I'm really not trying to be obtuse, but I still don't understand. The other possibilities don't exist. If my actions don't affect the environment that other agents (including my future or other selves) experience, then I should maximize my utility. If, by construction, my actions have the potential of impacting other agents, then yes, I should take that under consideration, and if my algorithm before I see the money needs to decide to one-box in order for the money to be there in the first place, then that is also relevant.
I'm afraid you'll need to be a little more explicit in describing why I shouldn't two-box if I can be sure that doing so will not impact any other agents.
I probably don't need to harp back on this, but the only other reason I can see is that Omega is infallible and wouldn't have put the money in B if we were also going to take A. If we two-box, then there is a paradox; decision theories needn't and can't deal with paradoxes since they don't exist. Either Omega is fallible or B is empty or we will one-box. If Omega is probabilistic, it is still in our best interest to decide to one-box before hand, but if we can get away with taking both, we should (it is more important to commit to one-boxing than it is to be able to break that commitment, but the logic still stands).

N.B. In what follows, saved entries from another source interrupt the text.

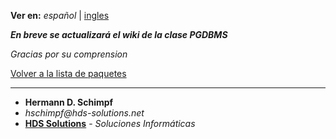 **Ver en:** _español_ | [ingles](http://code.google.com/p/javaclassesrepository/wiki/PGDBMS?tm=6&wl=en)

**_En breve se actualizará el wiki de la clase PGDBMS_**

_Gracias por su comprension_

[Volver a la lista de paquetes](http://code.google.com/p/javaclassesrepository/wiki/packages?tm=6&wl=es)

---

  * **Hermann D. Schimpf**
  * _hschimpf@hds-solutions.net_
  * **[HDS Solutions](http://hds-solutions.net)** - _Soluciones Informáticas_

That is, if given the opportunity to permanently self-modify to exclusively one-box, I would. But if I appear out of nowhere, and Omega shows me the money but assures me I have already permanently self-modified to one-box, I will take both boxes if it turns out that Omega is wrong (and there are no other consequences to me or other agents).
Doesn't matter. See Counterfactual Mugging.
If this problem is to be seen as equivalent to the counterfactual mugging then that's evidence against the logic espoused by counterfactual mugging.
I'm far FAR from certain they're equivalent, mind you -- one point of difference is I can choose to commit to honor all favourable bets, even ones made without my specific consent, but there's no point to committing to honoring my non-existence, as there's no alternative me who would be able to honor it likewise.
At some point we must see lunacy for what it is. Achilles can outrun the turtle, if someone logically proves he can't, then it's the logic used that's wrong, not the reality.